## Rendered images with source text
******************************

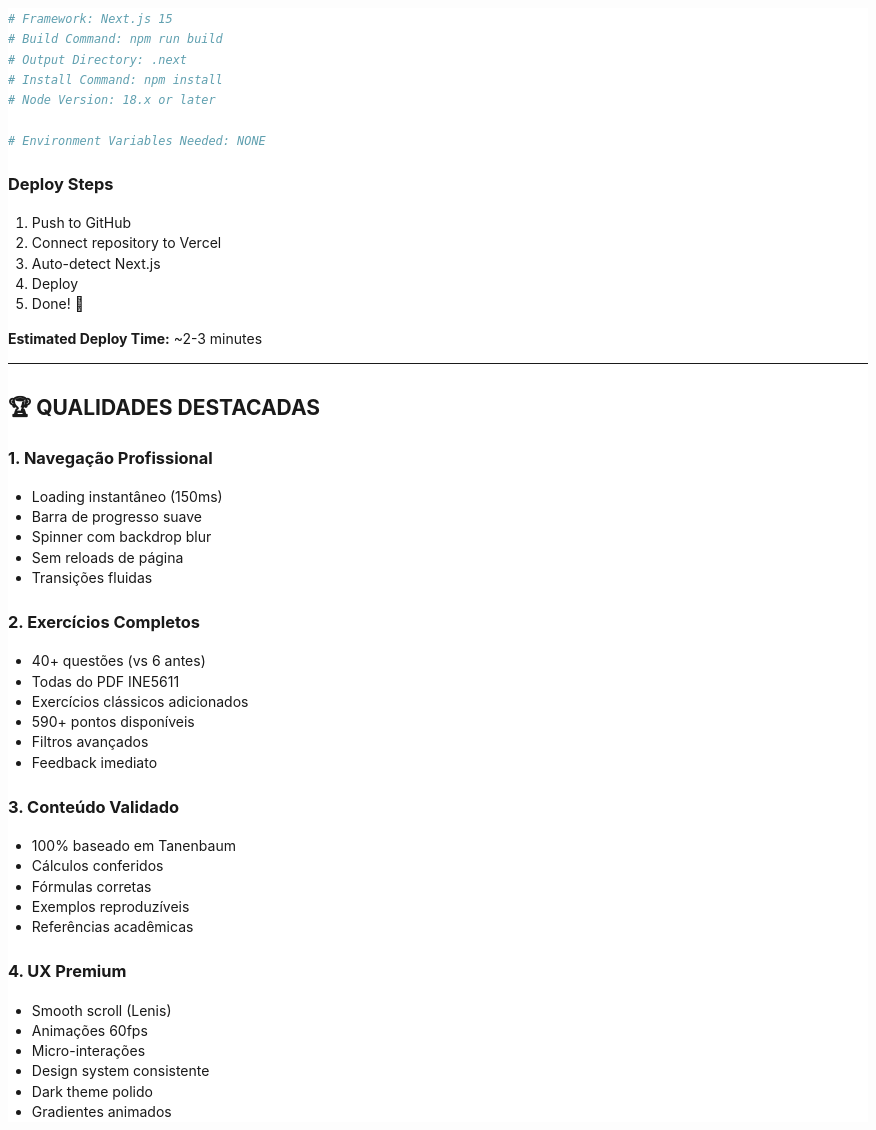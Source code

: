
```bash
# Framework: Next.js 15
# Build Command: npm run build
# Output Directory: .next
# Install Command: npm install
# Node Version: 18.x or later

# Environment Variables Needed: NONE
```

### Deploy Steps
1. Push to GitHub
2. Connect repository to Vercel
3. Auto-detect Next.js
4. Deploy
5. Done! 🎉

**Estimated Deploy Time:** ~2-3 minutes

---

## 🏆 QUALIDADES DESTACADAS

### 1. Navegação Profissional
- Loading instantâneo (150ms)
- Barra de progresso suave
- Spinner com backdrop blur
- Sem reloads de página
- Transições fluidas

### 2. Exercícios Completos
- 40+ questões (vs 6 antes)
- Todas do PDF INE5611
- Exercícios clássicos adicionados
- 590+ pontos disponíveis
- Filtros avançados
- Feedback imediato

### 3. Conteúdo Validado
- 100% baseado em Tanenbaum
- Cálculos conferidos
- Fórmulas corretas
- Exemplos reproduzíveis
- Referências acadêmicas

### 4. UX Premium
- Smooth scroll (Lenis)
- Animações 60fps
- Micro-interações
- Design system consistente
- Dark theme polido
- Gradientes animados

******************************

## What to do
From the line that contains "- Referências acadêmicas" through the last line of the records above, copy every line exactly and leave out the rest.

## Answer area
- Referências acadêmicas

### 4. UX Premium
- Smooth scroll (Lenis)
- Animações 60fps
- Micro-interações
- Design system consistente
- Dark theme polido
- Gradientes animados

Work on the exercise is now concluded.